▶ _About this task_
Would you copy each line of the data below that has "style"?

[Data under study Boundary: Start]

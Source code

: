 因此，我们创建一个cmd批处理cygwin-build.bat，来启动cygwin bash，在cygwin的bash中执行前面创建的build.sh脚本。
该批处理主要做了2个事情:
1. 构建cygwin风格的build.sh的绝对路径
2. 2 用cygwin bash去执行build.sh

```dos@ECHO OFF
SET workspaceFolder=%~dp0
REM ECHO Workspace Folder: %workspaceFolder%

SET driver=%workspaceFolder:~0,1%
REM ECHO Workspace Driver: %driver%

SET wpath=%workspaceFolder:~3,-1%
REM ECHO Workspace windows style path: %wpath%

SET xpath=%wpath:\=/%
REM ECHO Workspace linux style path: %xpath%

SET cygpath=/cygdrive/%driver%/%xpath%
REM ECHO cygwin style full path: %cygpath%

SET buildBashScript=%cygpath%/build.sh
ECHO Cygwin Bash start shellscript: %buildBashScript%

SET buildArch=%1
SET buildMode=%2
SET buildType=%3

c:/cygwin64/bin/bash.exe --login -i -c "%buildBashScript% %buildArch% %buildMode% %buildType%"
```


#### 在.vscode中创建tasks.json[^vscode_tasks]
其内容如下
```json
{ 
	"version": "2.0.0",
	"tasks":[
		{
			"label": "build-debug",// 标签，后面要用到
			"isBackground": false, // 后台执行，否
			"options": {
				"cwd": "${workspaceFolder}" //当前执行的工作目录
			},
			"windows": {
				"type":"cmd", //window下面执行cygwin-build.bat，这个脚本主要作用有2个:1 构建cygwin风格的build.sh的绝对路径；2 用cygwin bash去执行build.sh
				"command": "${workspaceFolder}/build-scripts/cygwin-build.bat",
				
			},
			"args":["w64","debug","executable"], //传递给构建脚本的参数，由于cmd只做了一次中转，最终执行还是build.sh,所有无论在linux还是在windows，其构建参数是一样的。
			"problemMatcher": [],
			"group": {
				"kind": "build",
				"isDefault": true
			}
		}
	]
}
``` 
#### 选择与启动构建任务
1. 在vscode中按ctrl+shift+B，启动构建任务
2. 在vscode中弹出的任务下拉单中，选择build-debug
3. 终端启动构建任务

[Data under study Boundary: End]

▶ _Exercise output_
REM ECHO Workspace windows style path: %wpath%
REM ECHO Workspace linux style path: %xpath%
REM ECHO cygwin style full path: %cygpath%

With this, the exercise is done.